Wednesday, March 17, 2021

Exodus: Gods and Kings

I snapped up a cheapo DVD of this movie at Walmart and watched it earlier this week. I'll say the good thing about it right up front: it has great production values. But the main thing I want to say about it is that is an offensively bad account of the story of Moses and the Hebrew people's exodus from Egypt. Unfaithful to the source material at every level of magnification, from macro to micro, it gets absolutely everything about the story completely wrong and is most egregiously wrong wherever God is involved.

It actually presents miraculous events reported in the Bible – the burning bush, the 10 plagues, the crossing of the Red Sea and the drowning of Pharaoh's army – while at the same time seemingly struggling to undercut their miraculousness. It depicts the whole series of plagues (except for the last one) as affecting the Israelites as well as the Egyptians; without the intervening negotiations between Moses and Pharaoh; and with both Moses and Pharaoh passing judgment on God for his meanness. It depicts Moses as having to act most of the time on his own, without God speaking to him, telling him what to do or helping him. It depicts God as a mostly absent being who only occasionally pops in and pretty much abandons His prophet. That God is depicted (in his appearances to Moses) as a little boy is a novelty but I'll accept it as a case of creative casting-against-type; that there is always room for the ambiguous suggestion that He's only a hallucination brought on by a blow to Moses' head is less forgivable.

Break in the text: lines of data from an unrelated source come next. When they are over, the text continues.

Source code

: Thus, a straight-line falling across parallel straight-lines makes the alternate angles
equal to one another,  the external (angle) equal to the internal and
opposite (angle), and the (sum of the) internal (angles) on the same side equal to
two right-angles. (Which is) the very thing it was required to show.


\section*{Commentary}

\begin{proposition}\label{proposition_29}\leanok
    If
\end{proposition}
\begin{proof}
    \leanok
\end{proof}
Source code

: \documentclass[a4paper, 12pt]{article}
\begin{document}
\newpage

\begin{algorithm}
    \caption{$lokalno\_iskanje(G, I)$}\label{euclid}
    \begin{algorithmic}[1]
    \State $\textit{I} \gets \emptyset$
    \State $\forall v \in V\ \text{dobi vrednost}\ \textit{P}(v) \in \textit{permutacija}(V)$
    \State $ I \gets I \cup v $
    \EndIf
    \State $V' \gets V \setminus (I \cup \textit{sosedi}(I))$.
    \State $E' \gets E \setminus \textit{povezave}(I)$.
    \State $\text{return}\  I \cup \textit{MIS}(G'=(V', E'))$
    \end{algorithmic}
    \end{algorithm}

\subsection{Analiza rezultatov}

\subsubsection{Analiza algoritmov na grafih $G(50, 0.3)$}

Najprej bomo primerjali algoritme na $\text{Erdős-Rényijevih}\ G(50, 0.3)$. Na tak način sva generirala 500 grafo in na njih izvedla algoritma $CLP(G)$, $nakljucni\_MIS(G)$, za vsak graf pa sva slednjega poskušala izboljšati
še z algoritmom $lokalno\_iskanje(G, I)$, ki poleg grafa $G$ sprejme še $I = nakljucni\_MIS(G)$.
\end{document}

And instead of a bashful, slow-of-speech Moses whom God recruits in order to show his strength in human weakness, we get a warrior stud Moses to whom God says, "I want a general." What?

All that is besides other historical liberties or lack of representation, such as the failure to depict the Passover feast, the idea that Miriam spent all those years passing as an Egyptian rather than a Hebrew slave, the idea that Moses was exiled for turning out to be a Hebrew rather than fleeing from justice when he killed a muleteer, the time the movie invests in shaming Moses for leaving his family (temporarily) to deliver his people from bondage, the suggestion that the Red Sea crossing was made possible by some kind of natural phenomenon, the depiction of Moses as a freethinker who encouraged his son's skepticism and his wife's adherence to whatever faith she brought to their marriage, God's rather democratic attitude in allowing Moses to make up his own mind whether the 10 Commandments were a good law to hand down to his people ... I could go on ad nauseam, but then I'm afraid I would have to barf.

The movie is directed by Ridley Scott, he of Gladiator, Black Hawk Down, Blade Runner and the original Alien. It takes advantage of the acting talents of Christian Bale as Moses, Joel Edgerton as a young Pharaoh (with whom Moses was raised as something like a brother), John Turturro as an older Pharaoh (who tells Moses he wishes he could inherit the throne instead of Ramesses), Ben Kingsley as Nun, Aaron Paul of Breaking Bad as Joshua, Tara Fitzgerald of Game of Thrones as Miriam, Ben Mendelsohn of Ready Player One and Darkest Hour as the corrupt viceroy of Pithom, Sigourney Weaver as the Queen Mum (ha) and a beautiful Spanish actress named Maria Valverde, who happens to be the wife of conductor Gustavo Dudamel, as Zipporah, the wife of Moses.

No Three Scenes that Made It For Me this time. The good news is that I watched it all the way through and was less disappointed overall than I meant to be. But good filmmaking doesn't always make a good film and this is a case in point. How could Ridley Scott et al. have done better? Respect for the source material (which stands on the authority of Moses himself) would be a great place to start.